▶ WHAT YOU NEED TO DO
Although the records include pictures, print only the rest, exactly as written.

##### GIVEN INFORMATION

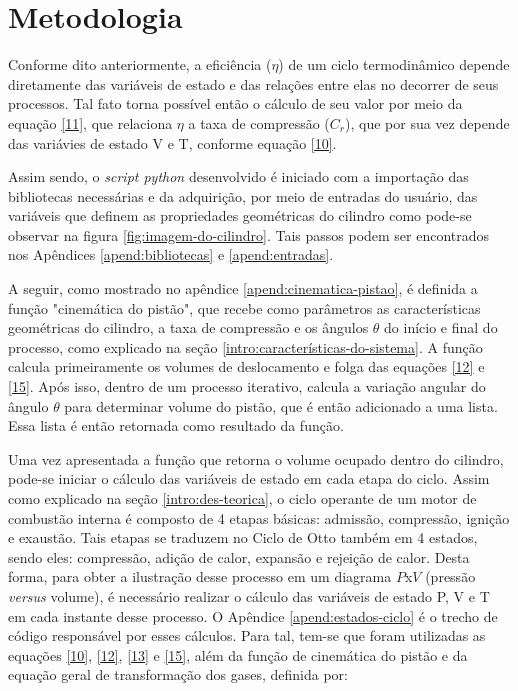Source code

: \documentclass[10pt, conference, letterpaper]{IEEEtran}
\begin{document}
\section{Metodologia}
Conforme dito anteriormente, a eficiência ($\eta$) de um ciclo termodinâmico depende diretamente das variáveis de estado e das relações entre elas no decorrer de seus processos. Tal fato torna possível então o cálculo de seu valor por meio da equação \ref{11}, que relaciona $\eta$ a taxa de compressão ($C_r$), que por sua vez depende das variávies de estado V e T, conforme equação \ref{10}. 

Assim sendo, o \textit{script python} desenvolvido é iniciado com a importação das bibliotecas necessárias e da adquirição, por meio de entradas do usuário, das variáveis que definem as propriedades geométricas do cilindro como pode-se observar na figura \ref{fig:imagem-do-cilindro}. Tais passos podem ser encontrados nos Apêndices \ref{apend:bibliotecas} e \ref{apend:entradas}.

A seguir, como mostrado no apêndice \ref{apend:cinematica-pistao}, é definida a função "cinemática do pistão", que recebe como parâmetros as características geométricas do cilindro, a taxa de compressão e os ângulos $\theta$ do início e final do processo, como explicado na seção \ref{intro:características-do-sistema}. A função calcula primeiramente os volumes de deslocamento e folga das equações \ref{12} e \ref{15}. Após isso, dentro de um processo iterativo, calcula a variação angular do ângulo $\theta$ para determinar volume do pistão, que é então adicionado a uma lista. Essa lista é então retornada como resultado da função.

Uma vez apresentada a função que retorna o volume ocupado dentro do cilindro, pode-se iniciar o cálculo das variáveis de estado em cada etapa do ciclo. Assim como explicado na seção \ref{intro:des-teorica}, o ciclo operante de um motor de combustão interna é composto de 4 etapas básicas: admissão, compressão, ignição e exaustão. Tais etapas se traduzem no Ciclo de Otto também em 4 estados, sendo eles: compressão, adição de calor, expansão e rejeição de calor. Desta forma, para obter a ilustração desse processo em um diagrama $P$x$V$ (pressão \textit{versus} volume), é necessário realizar o cálculo das variáveis de estado P, V e T em cada instante desse processo. O Apêndice \ref{apend:estados-ciclo} é o trecho de código responsável por esses cálculos. Para tal, tem-se que foram utilizadas as equações \ref{10}, \ref{12}, \ref{13} e \ref{15}, além da função de cinemática do pistão e da equação geral de transformação dos gases, definida por: 
\end{document}

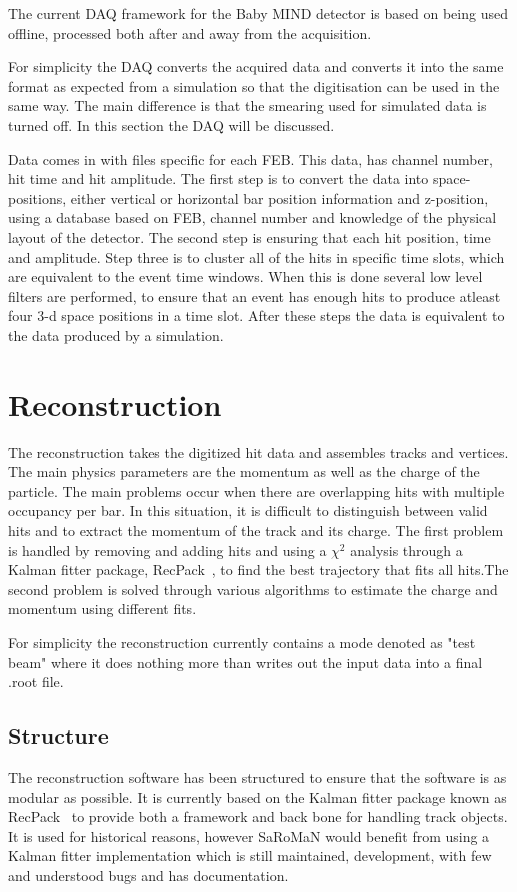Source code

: The current DAQ framework for the Baby MIND detector is based on being used offline, processed both after and away from the acquisition.

For simplicity the DAQ converts the acquired data and converts it into the same format as expected from a simulation so that the digitisation can be used in the same way. The main difference is that the smearing used for simulated data is turned off. In this section the DAQ will be discussed. 

Data comes in with files specific for each FEB. This data, has channel number, hit time and hit amplitude. The first step is to convert the data into space-positions, either vertical or horizontal bar position information and z-position, using a database based on FEB, channel number and knowledge of the physical layout of the detector. The second step is ensuring that each hit position, time and amplitude. Step three is to cluster all of the hits in specific time slots, which are equivalent to the event time windows. When this is done several low level filters are performed, to ensure that an event has enough hits to produce atleast four 3-d space positions in a time slot. After these steps the data is equivalent to the data produced by a simulation.

\pagebreak
\section{Reconstruction}\label{sec:reconstruction}
The reconstruction takes the digitized hit data and assembles tracks and vertices. The main physics parameters are the momentum as well as the charge of the particle. The main problems occur when there are overlapping hits with multiple occupancy per bar. In this situation, it is difficult to distinguish between valid hits and to extract the momentum of the track and its charge.
The first problem is handled by removing and adding hits and using a $\chi^2$ analysis through a Kalman fitter package, RecPack~\cite{RecPack}, to find the best trajectory that fits all hits.The second problem is solved through various algorithms to estimate the charge and momentum using different fits.

For simplicity the reconstruction currently contains a mode denoted as "test beam" where it does nothing more than writes out the input data into a final .root file.

\subsection{Structure}
The reconstruction software has been structured to ensure that the software is as modular as possible. It is currently based on the Kalman fitter package known as RecPack~\cite{RecPack} to provide both a framework and back bone for handling track objects. It is used for historical reasons, however SaRoMaN would benefit from using a Kalman fitter implementation which is still maintained, development, with few and understood bugs and has documentation.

##########

▶ COMPLETED TASK
Source code

: \documentclass[10pt, conference, letterpaper]{IEEEtran}
\begin{document}
\section{Metodologia}
Conforme dito anteriormente, a eficiência ($\eta$) de um ciclo termodinâmico depende diretamente das variáveis de estado e das relações entre elas no decorrer de seus processos. Tal fato torna possível então o cálculo de seu valor por meio da equação \ref{11}, que relaciona $\eta$ a taxa de compressão ($C_r$), que por sua vez depende das variávies de estado V e T, conforme equação \ref{10}. 

Assim sendo, o \textit{script python} desenvolvido é iniciado com a importação das bibliotecas necessárias e da adquirição, por meio de entradas do usuário, das variáveis que definem as propriedades geométricas do cilindro como pode-se observar na figura \ref{fig:imagem-do-cilindro}. Tais passos podem ser encontrados nos Apêndices \ref{apend:bibliotecas} e \ref{apend:entradas}.

A seguir, como mostrado no apêndice \ref{apend:cinematica-pistao}, é definida a função "cinemática do pistão", que recebe como parâmetros as características geométricas do cilindro, a taxa de compressão e os ângulos $\theta$ do início e final do processo, como explicado na seção \ref{intro:características-do-sistema}. A função calcula primeiramente os volumes de deslocamento e folga das equações \ref{12} e \ref{15}. Após isso, dentro de um processo iterativo, calcula a variação angular do ângulo $\theta$ para determinar volume do pistão, que é então adicionado a uma lista. Essa lista é então retornada como resultado da função.

Uma vez apresentada a função que retorna o volume ocupado dentro do cilindro, pode-se iniciar o cálculo das variáveis de estado em cada etapa do ciclo. Assim como explicado na seção \ref{intro:des-teorica}, o ciclo operante de um motor de combustão interna é composto de 4 etapas básicas: admissão, compressão, ignição e exaustão. Tais etapas se traduzem no Ciclo de Otto também em 4 estados, sendo eles: compressão, adição de calor, expansão e rejeição de calor. Desta forma, para obter a ilustração desse processo em um diagrama $P$x$V$ (pressão \textit{versus} volume), é necessário realizar o cálculo das variáveis de estado P, V e T em cada instante desse processo. O Apêndice \ref{apend:estados-ciclo} é o trecho de código responsável por esses cálculos. Para tal, tem-se que foram utilizadas as equações \ref{10}, \ref{12}, \ref{13} e \ref{15}, além da função de cinemática do pistão e da equação geral de transformação dos gases, definida por: 
\end{document}

Source code

: The current DAQ framework for the Baby MIND detector is based on being used offline, processed both after and away from the acquisition.

For simplicity the DAQ converts the acquired data and converts it into the same format as expected from a simulation so that the digitisation can be used in the same way. The main difference is that the smearing used for simulated data is turned off. In this section the DAQ will be discussed. 

Data comes in with files specific for each FEB. This data, has channel number, hit time and hit amplitude. The first step is to convert the data into space-positions, either vertical or horizontal bar position information and z-position, using a database based on FEB, channel number and knowledge of the physical layout of the detector. The second step is ensuring that each hit position, time and amplitude. Step three is to cluster all of the hits in specific time slots, which are equivalent to the event time windows. When this is done several low level filters are performed, to ensure that an event has enough hits to produce atleast four 3-d space positions in a time slot. After these steps the data is equivalent to the data produced by a simulation.

\pagebreak
\section{Reconstruction}\label{sec:reconstruction}
The reconstruction takes the digitized hit data and assembles tracks and vertices. The main physics parameters are the momentum as well as the charge of the particle. The main problems occur when there are overlapping hits with multiple occupancy per bar. In this situation, it is difficult to distinguish between valid hits and to extract the momentum of the track and its charge.
The first problem is handled by removing and adding hits and using a $\chi^2$ analysis through a Kalman fitter package, RecPack~\cite{RecPack}, to find the best trajectory that fits all hits.The second problem is solved through various algorithms to estimate the charge and momentum using different fits.

For simplicity the reconstruction currently contains a mode denoted as "test beam" where it does nothing more than writes out the input data into a final .root file.

\subsection{Structure}
The reconstruction software has been structured to ensure that the software is as modular as possible. It is currently based on the Kalman fitter package known as RecPack~\cite{RecPack} to provide both a framework and back bone for handling track objects. It is used for historical reasons, however SaRoMaN would benefit from using a Kalman fitter implementation which is still maintained, development, with few and understood bugs and has documentation.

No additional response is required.